Art Diary


17 December 2020

While some museums are closed due to the Covid-19 pandemic, Apollo’s usual weekly pick of exhibitions will include shows at institutions that are currently open as well as digital projects providing virtual access to art and culture.

Hans Arp’s Automatic Sculpture (Homage to Rodin) of 1938 forms the starting point of this exhibition, the first to compare these two major modern sculptors who were born half a century apart. The display reveals how Arp, who in 1952 also wrote a poem entitled Rodin, picked up and reinterpreted ideas that his predecessor had pioneered – for instance, the interplay of fluid and fragmented forms and surface textures.

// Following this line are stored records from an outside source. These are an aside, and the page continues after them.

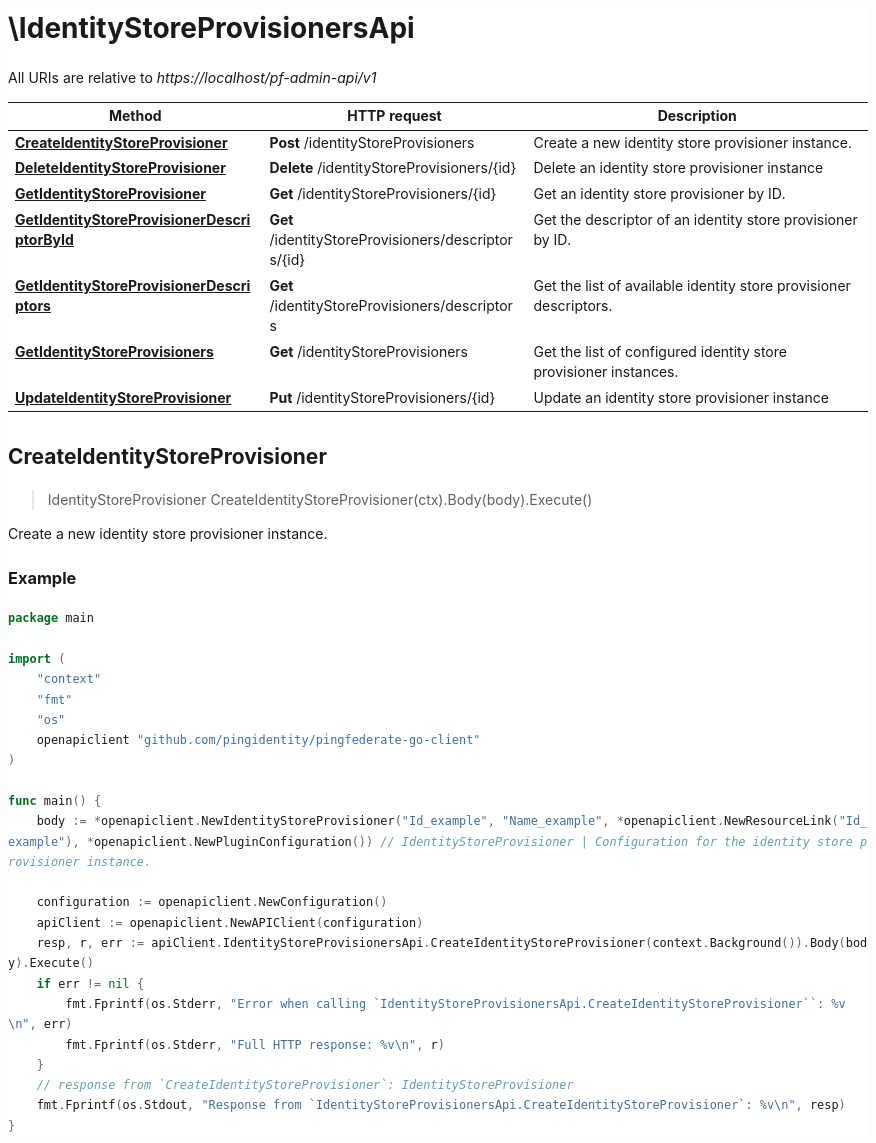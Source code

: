 # \IdentityStoreProvisionersApi

All URIs are relative to *https://localhost/pf-admin-api/v1*

Method | HTTP request | Description
------------- | ------------- | -------------
[**CreateIdentityStoreProvisioner**](IdentityStoreProvisionersApi.md#CreateIdentityStoreProvisioner) | **Post** /identityStoreProvisioners | Create a new identity store provisioner instance.
[**DeleteIdentityStoreProvisioner**](IdentityStoreProvisionersApi.md#DeleteIdentityStoreProvisioner) | **Delete** /identityStoreProvisioners/{id} | Delete an identity store provisioner instance
[**GetIdentityStoreProvisioner**](IdentityStoreProvisionersApi.md#GetIdentityStoreProvisioner) | **Get** /identityStoreProvisioners/{id} | Get an identity store provisioner by ID.
[**GetIdentityStoreProvisionerDescriptorById**](IdentityStoreProvisionersApi.md#GetIdentityStoreProvisionerDescriptorById) | **Get** /identityStoreProvisioners/descriptors/{id} | Get the descriptor of an identity store provisioner by ID.
[**GetIdentityStoreProvisionerDescriptors**](IdentityStoreProvisionersApi.md#GetIdentityStoreProvisionerDescriptors) | **Get** /identityStoreProvisioners/descriptors | Get the list of available identity store provisioner descriptors.
[**GetIdentityStoreProvisioners**](IdentityStoreProvisionersApi.md#GetIdentityStoreProvisioners) | **Get** /identityStoreProvisioners | Get the list of configured identity store provisioner instances.
[**UpdateIdentityStoreProvisioner**](IdentityStoreProvisionersApi.md#UpdateIdentityStoreProvisioner) | **Put** /identityStoreProvisioners/{id} | Update an identity store provisioner instance



## CreateIdentityStoreProvisioner

> IdentityStoreProvisioner CreateIdentityStoreProvisioner(ctx).Body(body).Execute()

Create a new identity store provisioner instance.

### Example

```go
package main

import (
    "context"
    "fmt"
    "os"
    openapiclient "github.com/pingidentity/pingfederate-go-client"
)

func main() {
    body := *openapiclient.NewIdentityStoreProvisioner("Id_example", "Name_example", *openapiclient.NewResourceLink("Id_example"), *openapiclient.NewPluginConfiguration()) // IdentityStoreProvisioner | Configuration for the identity store provisioner instance.

    configuration := openapiclient.NewConfiguration()
    apiClient := openapiclient.NewAPIClient(configuration)
    resp, r, err := apiClient.IdentityStoreProvisionersApi.CreateIdentityStoreProvisioner(context.Background()).Body(body).Execute()
    if err != nil {
        fmt.Fprintf(os.Stderr, "Error when calling `IdentityStoreProvisionersApi.CreateIdentityStoreProvisioner``: %v\n", err)
        fmt.Fprintf(os.Stderr, "Full HTTP response: %v\n", r)
    }
    // response from `CreateIdentityStoreProvisioner`: IdentityStoreProvisioner
    fmt.Fprintf(os.Stdout, "Response from `IdentityStoreProvisionersApi.CreateIdentityStoreProvisioner`: %v\n", resp)
}
```
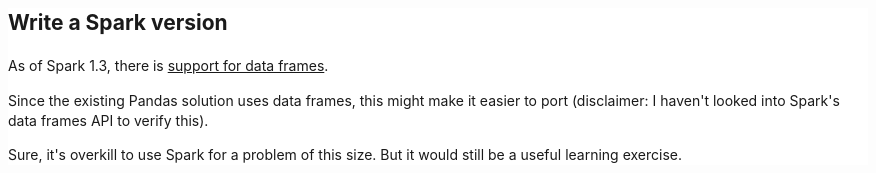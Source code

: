 ## Write a Spark version

As of Spark 1.3, there is [support for data frames](https://databricks.com/blog/2015/02/17/introducing-dataframes-in-spark-for-large-scale-data-science.html).

Since the existing Pandas solution uses data frames, this might make it easier to port (disclaimer: I haven't looked into Spark's data frames API to verify this).

Sure, it's overkill to use Spark for a problem of this size. But it would still be a useful learning exercise.
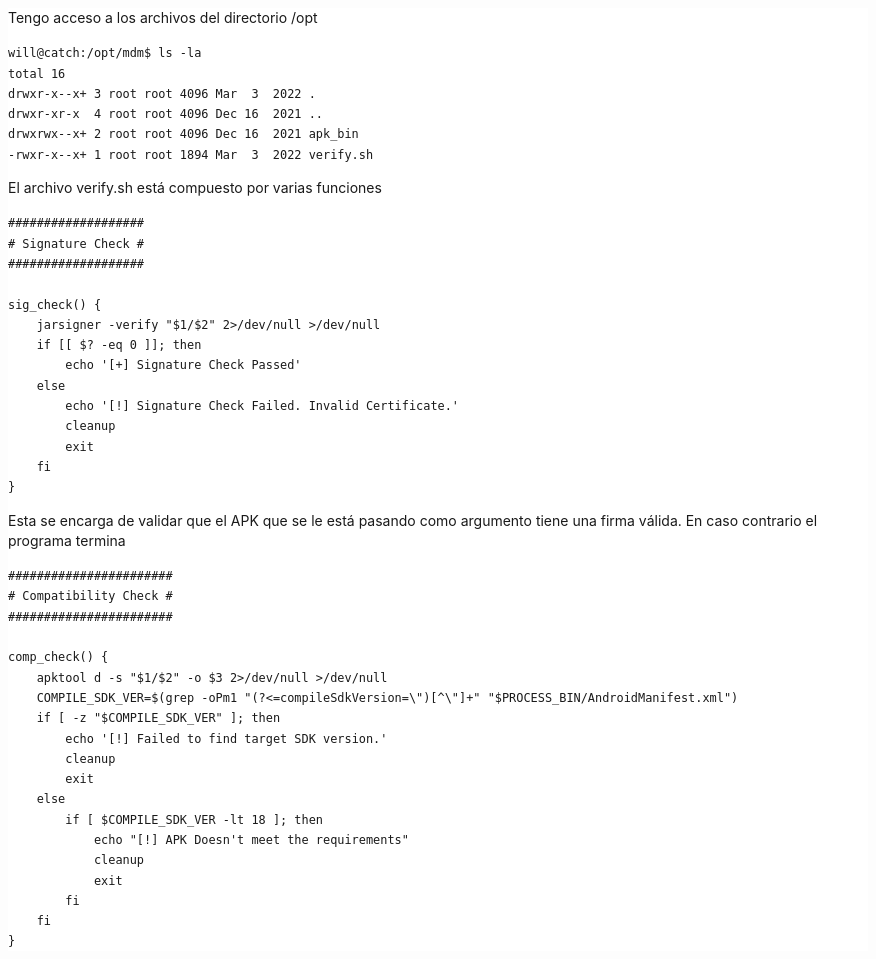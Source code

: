 Tengo acceso a los archivos del directorio /opt

```null
will@catch:/opt/mdm$ ls -la
total 16
drwxr-x--x+ 3 root root 4096 Mar  3  2022 .
drwxr-xr-x  4 root root 4096 Dec 16  2021 ..
drwxrwx--x+ 2 root root 4096 Dec 16  2021 apk_bin
-rwxr-x--x+ 1 root root 1894 Mar  3  2022 verify.sh
```

El archivo verify.sh está compuesto por varias funciones

```null
###################
# Signature Check #
###################

sig_check() {
    jarsigner -verify "$1/$2" 2>/dev/null >/dev/null
    if [[ $? -eq 0 ]]; then
        echo '[+] Signature Check Passed'
    else
        echo '[!] Signature Check Failed. Invalid Certificate.'
        cleanup
        exit
    fi
}

```

Esta se encarga de validar que el APK que se le está pasando como argumento tiene una firma válida. En caso contrario el programa termina

```null
#######################
# Compatibility Check #
#######################

comp_check() {
    apktool d -s "$1/$2" -o $3 2>/dev/null >/dev/null
    COMPILE_SDK_VER=$(grep -oPm1 "(?<=compileSdkVersion=\")[^\"]+" "$PROCESS_BIN/AndroidManifest.xml")
    if [ -z "$COMPILE_SDK_VER" ]; then
        echo '[!] Failed to find target SDK version.'
        cleanup
        exit
    else
        if [ $COMPILE_SDK_VER -lt 18 ]; then
            echo "[!] APK Doesn't meet the requirements"
            cleanup
            exit
        fi
    fi
}
```
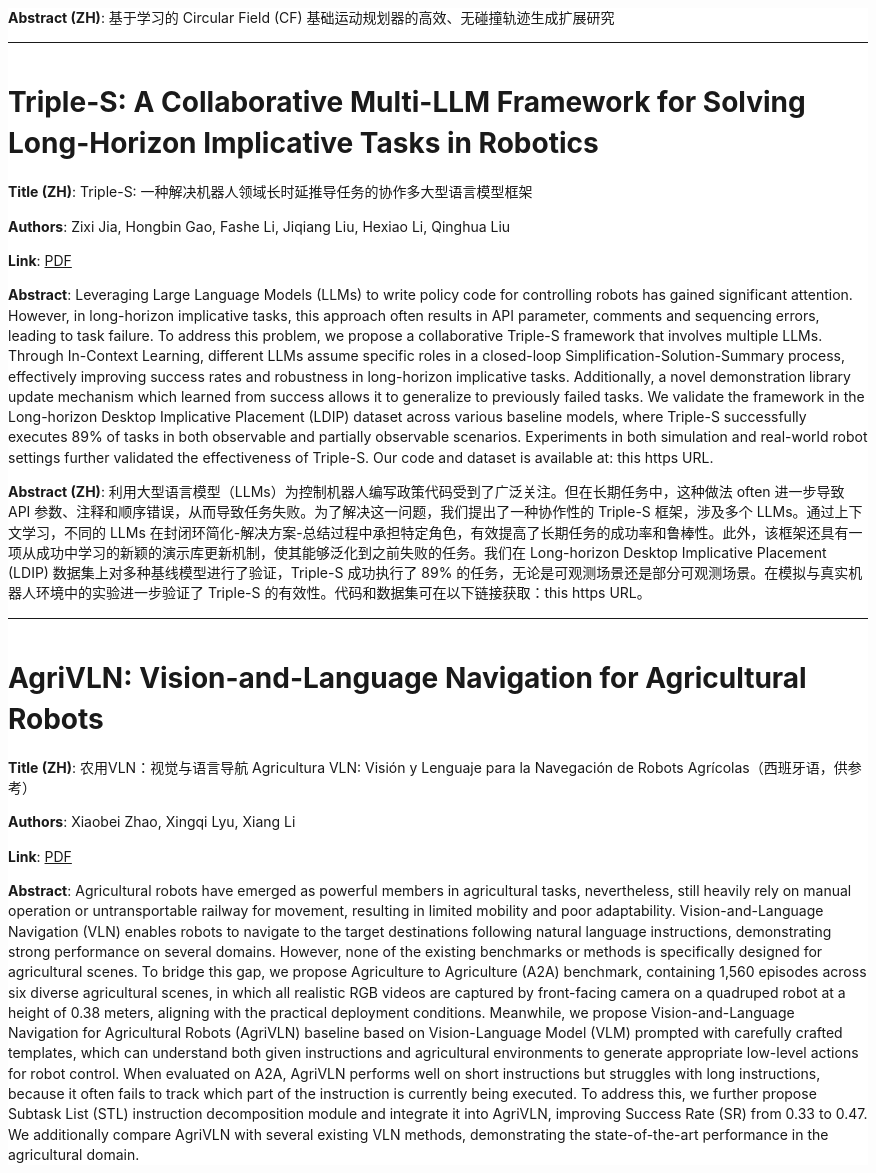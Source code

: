 **Abstract (ZH)**: 基于学习的 Circular Field (CF) 基础运动规划器的高效、无碰撞轨迹生成扩展研究 

---
# Triple-S: A Collaborative Multi-LLM Framework for Solving Long-Horizon Implicative Tasks in Robotics 

**Title (ZH)**: Triple-S: 一种解决机器人领域长时延推导任务的协作多大型语言模型框架 

**Authors**: Zixi Jia, Hongbin Gao, Fashe Li, Jiqiang Liu, Hexiao Li, Qinghua Liu  

**Link**: [PDF](https://arxiv.org/pdf/2508.07421)  

**Abstract**: Leveraging Large Language Models (LLMs) to write policy code for controlling robots has gained significant attention. However, in long-horizon implicative tasks, this approach often results in API parameter, comments and sequencing errors, leading to task failure. To address this problem, we propose a collaborative Triple-S framework that involves multiple LLMs. Through In-Context Learning, different LLMs assume specific roles in a closed-loop Simplification-Solution-Summary process, effectively improving success rates and robustness in long-horizon implicative tasks. Additionally, a novel demonstration library update mechanism which learned from success allows it to generalize to previously failed tasks. We validate the framework in the Long-horizon Desktop Implicative Placement (LDIP) dataset across various baseline models, where Triple-S successfully executes 89% of tasks in both observable and partially observable scenarios. Experiments in both simulation and real-world robot settings further validated the effectiveness of Triple-S. Our code and dataset is available at: this https URL. 

**Abstract (ZH)**: 利用大型语言模型（LLMs）为控制机器人编写政策代码受到了广泛关注。但在长期任务中，这种做法 often 进一步导致 API 参数、注释和顺序错误，从而导致任务失败。为了解决这一问题，我们提出了一种协作性的 Triple-S 框架，涉及多个 LLMs。通过上下文学习，不同的 LLMs 在封闭环简化-解决方案-总结过程中承担特定角色，有效提高了长期任务的成功率和鲁棒性。此外，该框架还具有一项从成功中学习的新颖的演示库更新机制，使其能够泛化到之前失败的任务。我们在 Long-horizon Desktop Implicative Placement (LDIP) 数据集上对多种基线模型进行了验证，Triple-S 成功执行了 89% 的任务，无论是可观测场景还是部分可观测场景。在模拟与真实机器人环境中的实验进一步验证了 Triple-S 的有效性。代码和数据集可在以下链接获取：this https URL。 

---
# AgriVLN: Vision-and-Language Navigation for Agricultural Robots 

**Title (ZH)**: 农用VLN：视觉与语言导航 Agricultura VLN: Visión y Lenguaje para la Navegación de Robots Agrícolas（西班牙语，供参考） 

**Authors**: Xiaobei Zhao, Xingqi Lyu, Xiang Li  

**Link**: [PDF](https://arxiv.org/pdf/2508.07406)  

**Abstract**: Agricultural robots have emerged as powerful members in agricultural tasks, nevertheless, still heavily rely on manual operation or untransportable railway for movement, resulting in limited mobility and poor adaptability. Vision-and-Language Navigation (VLN) enables robots to navigate to the target destinations following natural language instructions, demonstrating strong performance on several domains. However, none of the existing benchmarks or methods is specifically designed for agricultural scenes. To bridge this gap, we propose Agriculture to Agriculture (A2A) benchmark, containing 1,560 episodes across six diverse agricultural scenes, in which all realistic RGB videos are captured by front-facing camera on a quadruped robot at a height of 0.38 meters, aligning with the practical deployment conditions. Meanwhile, we propose Vision-and-Language Navigation for Agricultural Robots (AgriVLN) baseline based on Vision-Language Model (VLM) prompted with carefully crafted templates, which can understand both given instructions and agricultural environments to generate appropriate low-level actions for robot control. When evaluated on A2A, AgriVLN performs well on short instructions but struggles with long instructions, because it often fails to track which part of the instruction is currently being executed. To address this, we further propose Subtask List (STL) instruction decomposition module and integrate it into AgriVLN, improving Success Rate (SR) from 0.33 to 0.47. We additionally compare AgriVLN with several existing VLN methods, demonstrating the state-of-the-art performance in the agricultural domain.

Among more than 110 works on display are masterpieces by both artists, including Rodin’s Thinker and Arp’s Ptolemy. The exhibition runs until 16 May; find out more from the Fondation Beyeler’s website.

Preview below | View Apollo’s Art Diary here

Automatic Sculpture (Homage to Rodin) (1938), Hans Arp.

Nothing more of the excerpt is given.